Как раз под окошком был рабочий стол Глеба, уставленный пузырьками, плошками и коробочками, на столе был незаконченный образ неведомого коленопреклоненного святого. Гаврюшка догадался: иконописцу нужен свет, не впотьмах же малевать.

Вскоре пришел дед Чекмай.

Не признал его Гаврюшка. Запомнил деда со спины – плечищи и седатая грива до лопаток. А тут наконец Чекмай к нему лицом повернулся. Лицо же оказалось молодое – глаза черные, брови вразлет, черная бородка с усами ровненько подстрижены, а щеки – румяные. И была еще такая особинка – мысок на лбу. Волосы начинали расти не прямо, как у Гаврюшки, а словно бы острием в лоб врезались.

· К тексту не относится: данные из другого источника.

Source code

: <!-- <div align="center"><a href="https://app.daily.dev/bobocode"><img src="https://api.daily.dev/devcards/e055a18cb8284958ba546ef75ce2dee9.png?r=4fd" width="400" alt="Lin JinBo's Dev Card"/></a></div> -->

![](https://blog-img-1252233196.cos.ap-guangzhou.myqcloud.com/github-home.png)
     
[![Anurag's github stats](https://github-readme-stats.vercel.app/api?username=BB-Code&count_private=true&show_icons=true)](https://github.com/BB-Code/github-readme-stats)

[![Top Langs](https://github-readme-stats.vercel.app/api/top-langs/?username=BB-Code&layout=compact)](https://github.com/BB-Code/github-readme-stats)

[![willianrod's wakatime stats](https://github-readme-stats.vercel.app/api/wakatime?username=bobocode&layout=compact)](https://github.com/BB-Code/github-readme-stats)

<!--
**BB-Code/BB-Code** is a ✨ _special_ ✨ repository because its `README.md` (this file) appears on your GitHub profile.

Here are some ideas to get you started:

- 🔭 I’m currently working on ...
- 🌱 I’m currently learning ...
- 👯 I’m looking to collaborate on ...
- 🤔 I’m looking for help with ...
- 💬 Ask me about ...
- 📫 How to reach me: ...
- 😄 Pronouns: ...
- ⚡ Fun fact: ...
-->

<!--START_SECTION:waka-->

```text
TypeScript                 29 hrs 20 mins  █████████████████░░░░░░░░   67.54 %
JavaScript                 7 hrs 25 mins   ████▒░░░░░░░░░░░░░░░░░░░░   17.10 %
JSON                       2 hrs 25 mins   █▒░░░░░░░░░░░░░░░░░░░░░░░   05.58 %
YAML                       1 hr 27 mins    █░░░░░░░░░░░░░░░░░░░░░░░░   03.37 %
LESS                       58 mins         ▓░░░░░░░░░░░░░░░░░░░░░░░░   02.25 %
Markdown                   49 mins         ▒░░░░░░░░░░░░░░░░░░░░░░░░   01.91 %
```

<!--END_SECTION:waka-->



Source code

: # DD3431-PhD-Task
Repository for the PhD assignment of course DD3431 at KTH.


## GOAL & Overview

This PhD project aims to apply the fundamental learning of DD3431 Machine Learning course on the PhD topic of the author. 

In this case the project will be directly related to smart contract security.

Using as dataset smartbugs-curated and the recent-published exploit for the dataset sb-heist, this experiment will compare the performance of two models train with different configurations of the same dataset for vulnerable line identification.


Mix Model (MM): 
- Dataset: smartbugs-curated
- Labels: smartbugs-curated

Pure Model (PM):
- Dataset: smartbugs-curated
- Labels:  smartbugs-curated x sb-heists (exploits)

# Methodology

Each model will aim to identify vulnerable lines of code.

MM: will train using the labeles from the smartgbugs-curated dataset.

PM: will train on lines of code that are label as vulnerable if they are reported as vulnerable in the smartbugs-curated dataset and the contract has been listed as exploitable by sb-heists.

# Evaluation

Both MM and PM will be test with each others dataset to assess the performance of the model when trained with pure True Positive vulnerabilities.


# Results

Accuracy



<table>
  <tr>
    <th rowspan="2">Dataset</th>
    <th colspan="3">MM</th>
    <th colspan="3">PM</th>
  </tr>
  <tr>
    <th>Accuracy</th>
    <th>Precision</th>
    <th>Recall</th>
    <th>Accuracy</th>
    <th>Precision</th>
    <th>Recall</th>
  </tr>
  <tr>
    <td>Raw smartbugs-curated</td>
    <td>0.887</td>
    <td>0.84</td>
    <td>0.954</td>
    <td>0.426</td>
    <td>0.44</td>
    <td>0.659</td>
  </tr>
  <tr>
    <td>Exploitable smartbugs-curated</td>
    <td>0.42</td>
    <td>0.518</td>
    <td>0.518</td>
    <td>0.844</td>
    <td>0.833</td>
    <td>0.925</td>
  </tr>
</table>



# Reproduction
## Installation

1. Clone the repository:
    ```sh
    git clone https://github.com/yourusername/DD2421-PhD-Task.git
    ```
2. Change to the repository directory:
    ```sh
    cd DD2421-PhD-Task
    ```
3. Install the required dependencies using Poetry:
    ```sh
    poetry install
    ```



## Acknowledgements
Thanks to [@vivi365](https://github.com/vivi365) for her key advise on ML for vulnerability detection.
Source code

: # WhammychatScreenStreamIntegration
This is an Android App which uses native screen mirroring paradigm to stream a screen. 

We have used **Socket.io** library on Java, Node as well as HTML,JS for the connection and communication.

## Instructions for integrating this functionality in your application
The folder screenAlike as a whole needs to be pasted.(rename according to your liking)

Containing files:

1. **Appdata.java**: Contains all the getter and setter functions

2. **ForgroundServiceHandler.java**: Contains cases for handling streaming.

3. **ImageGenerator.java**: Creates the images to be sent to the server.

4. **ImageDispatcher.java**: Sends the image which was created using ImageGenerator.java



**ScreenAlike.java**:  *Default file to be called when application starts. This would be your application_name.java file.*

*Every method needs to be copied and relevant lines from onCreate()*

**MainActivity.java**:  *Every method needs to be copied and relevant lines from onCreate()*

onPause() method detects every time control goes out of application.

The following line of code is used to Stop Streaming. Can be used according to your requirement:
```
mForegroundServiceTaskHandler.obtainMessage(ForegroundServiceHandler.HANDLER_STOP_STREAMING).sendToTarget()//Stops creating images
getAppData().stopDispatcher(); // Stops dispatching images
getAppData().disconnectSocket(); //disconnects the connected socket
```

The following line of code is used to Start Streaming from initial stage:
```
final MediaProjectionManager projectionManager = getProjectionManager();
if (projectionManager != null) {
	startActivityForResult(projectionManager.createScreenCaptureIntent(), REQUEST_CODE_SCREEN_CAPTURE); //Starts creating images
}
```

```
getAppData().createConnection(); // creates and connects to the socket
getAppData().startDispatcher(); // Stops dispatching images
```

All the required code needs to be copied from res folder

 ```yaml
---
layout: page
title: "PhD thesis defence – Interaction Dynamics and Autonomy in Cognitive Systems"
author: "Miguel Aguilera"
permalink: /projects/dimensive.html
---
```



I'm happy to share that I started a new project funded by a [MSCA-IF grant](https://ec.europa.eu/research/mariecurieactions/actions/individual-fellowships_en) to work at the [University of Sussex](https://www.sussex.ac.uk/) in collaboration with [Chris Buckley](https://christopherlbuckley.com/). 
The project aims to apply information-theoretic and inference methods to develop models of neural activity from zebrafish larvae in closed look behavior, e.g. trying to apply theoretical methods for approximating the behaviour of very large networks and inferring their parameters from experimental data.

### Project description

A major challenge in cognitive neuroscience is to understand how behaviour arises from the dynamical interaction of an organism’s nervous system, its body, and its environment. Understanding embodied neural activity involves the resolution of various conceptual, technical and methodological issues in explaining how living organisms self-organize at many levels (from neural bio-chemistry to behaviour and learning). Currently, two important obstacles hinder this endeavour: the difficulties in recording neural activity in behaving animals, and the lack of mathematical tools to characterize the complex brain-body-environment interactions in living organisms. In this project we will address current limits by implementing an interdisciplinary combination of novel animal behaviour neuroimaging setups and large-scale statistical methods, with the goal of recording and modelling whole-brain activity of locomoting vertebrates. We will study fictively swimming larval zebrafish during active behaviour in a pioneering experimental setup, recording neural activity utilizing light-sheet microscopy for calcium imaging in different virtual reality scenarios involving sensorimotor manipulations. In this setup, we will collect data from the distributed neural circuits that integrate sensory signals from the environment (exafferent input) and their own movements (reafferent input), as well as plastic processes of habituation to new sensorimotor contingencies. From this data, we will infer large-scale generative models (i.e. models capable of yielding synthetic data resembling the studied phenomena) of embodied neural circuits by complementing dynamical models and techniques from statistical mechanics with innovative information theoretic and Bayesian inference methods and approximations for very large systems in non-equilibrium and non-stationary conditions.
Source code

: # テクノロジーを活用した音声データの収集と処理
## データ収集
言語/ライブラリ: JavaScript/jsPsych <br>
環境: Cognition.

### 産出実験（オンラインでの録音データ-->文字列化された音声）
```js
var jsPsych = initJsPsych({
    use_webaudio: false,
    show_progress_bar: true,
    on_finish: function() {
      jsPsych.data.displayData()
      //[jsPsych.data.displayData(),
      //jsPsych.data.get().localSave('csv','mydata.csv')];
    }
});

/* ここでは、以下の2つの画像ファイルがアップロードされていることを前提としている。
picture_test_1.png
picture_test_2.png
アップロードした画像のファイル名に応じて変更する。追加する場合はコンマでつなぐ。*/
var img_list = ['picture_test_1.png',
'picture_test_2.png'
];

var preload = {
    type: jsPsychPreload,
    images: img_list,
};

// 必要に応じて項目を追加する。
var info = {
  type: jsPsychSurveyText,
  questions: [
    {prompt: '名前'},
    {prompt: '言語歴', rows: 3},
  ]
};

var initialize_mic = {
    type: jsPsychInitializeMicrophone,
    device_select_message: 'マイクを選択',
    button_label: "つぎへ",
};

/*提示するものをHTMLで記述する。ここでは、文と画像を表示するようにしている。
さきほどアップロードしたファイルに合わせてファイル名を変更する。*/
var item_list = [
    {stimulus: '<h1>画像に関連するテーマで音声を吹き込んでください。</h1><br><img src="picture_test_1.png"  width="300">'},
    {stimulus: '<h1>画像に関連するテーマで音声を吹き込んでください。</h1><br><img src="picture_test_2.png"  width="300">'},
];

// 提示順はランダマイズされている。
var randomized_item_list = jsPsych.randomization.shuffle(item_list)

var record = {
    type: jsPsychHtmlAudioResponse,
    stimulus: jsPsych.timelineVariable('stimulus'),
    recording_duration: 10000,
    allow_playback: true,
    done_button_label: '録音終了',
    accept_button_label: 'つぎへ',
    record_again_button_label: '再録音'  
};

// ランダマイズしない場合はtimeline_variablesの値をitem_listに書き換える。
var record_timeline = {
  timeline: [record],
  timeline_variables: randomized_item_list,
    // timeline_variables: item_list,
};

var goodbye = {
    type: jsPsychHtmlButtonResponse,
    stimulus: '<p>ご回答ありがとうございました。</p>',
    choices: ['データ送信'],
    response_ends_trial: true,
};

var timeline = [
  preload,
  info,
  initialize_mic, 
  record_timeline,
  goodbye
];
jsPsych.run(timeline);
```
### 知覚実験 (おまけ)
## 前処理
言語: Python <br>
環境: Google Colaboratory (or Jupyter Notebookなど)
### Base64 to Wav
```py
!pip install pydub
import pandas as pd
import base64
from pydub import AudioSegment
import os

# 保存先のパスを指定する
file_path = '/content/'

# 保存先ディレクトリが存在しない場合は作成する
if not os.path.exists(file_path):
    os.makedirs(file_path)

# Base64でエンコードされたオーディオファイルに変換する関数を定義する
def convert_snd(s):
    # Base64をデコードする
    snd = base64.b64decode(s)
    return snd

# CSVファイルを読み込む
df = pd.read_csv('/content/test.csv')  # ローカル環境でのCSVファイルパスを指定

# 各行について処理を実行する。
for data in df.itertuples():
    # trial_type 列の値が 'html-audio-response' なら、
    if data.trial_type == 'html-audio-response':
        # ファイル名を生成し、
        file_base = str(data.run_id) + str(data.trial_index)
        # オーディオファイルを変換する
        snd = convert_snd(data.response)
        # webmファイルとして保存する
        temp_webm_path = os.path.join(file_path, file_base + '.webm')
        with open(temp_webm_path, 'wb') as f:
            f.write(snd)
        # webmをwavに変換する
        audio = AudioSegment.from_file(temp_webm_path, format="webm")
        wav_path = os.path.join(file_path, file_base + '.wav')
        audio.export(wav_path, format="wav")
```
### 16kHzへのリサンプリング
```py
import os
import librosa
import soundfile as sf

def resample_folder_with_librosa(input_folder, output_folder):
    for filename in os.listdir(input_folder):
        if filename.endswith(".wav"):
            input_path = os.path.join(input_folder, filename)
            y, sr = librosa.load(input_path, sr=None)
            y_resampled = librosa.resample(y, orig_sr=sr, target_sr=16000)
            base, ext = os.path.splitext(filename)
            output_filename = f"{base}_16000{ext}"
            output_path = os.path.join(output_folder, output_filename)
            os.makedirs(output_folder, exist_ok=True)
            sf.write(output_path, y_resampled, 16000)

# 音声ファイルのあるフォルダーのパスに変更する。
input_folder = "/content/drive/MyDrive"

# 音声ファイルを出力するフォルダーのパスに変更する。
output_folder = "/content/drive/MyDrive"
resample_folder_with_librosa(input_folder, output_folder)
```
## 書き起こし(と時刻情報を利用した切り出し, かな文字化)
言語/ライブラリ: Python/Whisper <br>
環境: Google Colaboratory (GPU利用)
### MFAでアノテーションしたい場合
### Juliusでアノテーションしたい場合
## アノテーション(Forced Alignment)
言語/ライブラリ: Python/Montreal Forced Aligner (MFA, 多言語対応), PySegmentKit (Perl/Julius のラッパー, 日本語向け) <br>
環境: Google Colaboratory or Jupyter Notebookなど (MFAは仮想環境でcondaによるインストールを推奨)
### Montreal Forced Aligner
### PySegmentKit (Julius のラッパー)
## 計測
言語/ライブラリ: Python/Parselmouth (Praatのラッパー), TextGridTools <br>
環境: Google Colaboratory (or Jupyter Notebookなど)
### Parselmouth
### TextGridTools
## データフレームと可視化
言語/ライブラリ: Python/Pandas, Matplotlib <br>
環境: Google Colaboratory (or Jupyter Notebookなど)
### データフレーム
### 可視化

– Ожил? – спросил дед Чекмай. – Слава те, Господи. Христос воскресе, Гаврила. Я уж думал, до весны на печи проживешь. Ну, брат Гаврила, потолкуем.

Он сел на скамью верхом, кулаки выложил на колени. Гаврюшка даже испугался – столько силы было в этом движении Чекмая.

Живя в Огородниках, Гаврюшка мало кого знал, и его удивила уверенная мужская повадка. Сперва – удивила, а потом вызвала острую зависть. Он тоже хотел быть таким!

– Ешь, дед, – сказала Ульянушка. – Успеете потолковать.

– Успеем поесть, – возразил он. – Я нарочно, идя по речке, к той проруби подошел. На реке проруби льдом заросли, все мовницы по домам сидят, празднуют. Одежонку твою под воду затянуло. Авось в Сухоне вынырнет. Ну, брат Гаврила, давай вспоминать, как вышло, что злодей бросил тебя в прорубь, а сам сбежал.

– Я не знаю…

– Откуда ты в такое время шел?

– Из Успенского храма.

– Что ты там среди ночи делал?

– С батюшкой говорил… про пасхальную службу… Я ж пономарствую…

– Вон оно что. В Успенском храме, значит, место тебе нашли. Отчего шел берегом?

– Я другой дороги не знаю, мне эту показали.

– Какой ирод показал?

– Насонко… Насон, батюшки отца Амвросия сын.

Еще несколько вопросов – и дед Чекмай вздохнул с облегчением:

– Ну, понял я, где ваше семейство поселилось. Уже на душе полегчало. Надо же – ночью сидеть в холодном храме…

– Я у отца Памфила сидел. Не в храме. У него тепло.

– Та-ак… В каких грехах отцу Памфилу каялся?

– Парнишка чуть жив, а ты ему допрос с пристрастием! – возмутилась Ульянушка.

– Ульяна, тут дело нешуточное. Сама знаешь – парня утопить хотели. А вот за какие грехи – это я хочу знать. Да и кто посмел – тоже узнать желаю. Сдается, именно за этим я сюда из-под Москвы прибежал.

– С чего ты взял? Парнишка тут и седмицы не прожил…

– С того и взял, что дело уж больно несуразное. Седмицы не прожил, никого не знает, его никто не знает, и вдруг – бултых в прорубь! Потому думаю – в этой несуразице, статочно, кроется нечто важное. Да и опасное. Где Митька?

– У Белоусова. Ох, Чекмаюшко, надоест он Белоусову хуже горькой редьки. Нельзя его туда так часто отпускать.

– Дело говоришь. А Белоусов нам надобен. Ох, грехи мои тяжкие… Гаврила! Ты в шахматы играть обучен?

– Грех ведь, – напомнил Гаврюшка.

– Грех. Еще Стоглавый собор их запретил. А обучен?

Гаврюшка вздохнул – не хотел чужим людям на родного деда доносить. А дед раньше, невзирая на Стоглавый собор, любил эту мудреную игру, и к нему старый приятель захаживал – бывало, с обеда до вечернего правила за доской сидели. Гаврюшка стоял рядом, смотрел, кое-что запоминал. Но приятель помер, шахматные фигурки остались в Москве, в Огородниках.

– Гаврила, ради Христа, упроси Митьку, чтобы тебя этой грешной игре поучил. Его ж хлебом не корми – дай какого-нибудь простофилю в шахматы обыграть. Дня два или даже три посиди с ним, займи его, чтобы никуда не бегал. А я отыщу твоего деда и с ним потолкую, – пообещал Чекмай. – Может, он догадается, чем ты так насолил тому злодею. И пусть бы он тебе за это время хоть какой полушубок купил. Да и сапоги – твои на дне, в них по весне караси гнезда вить будут.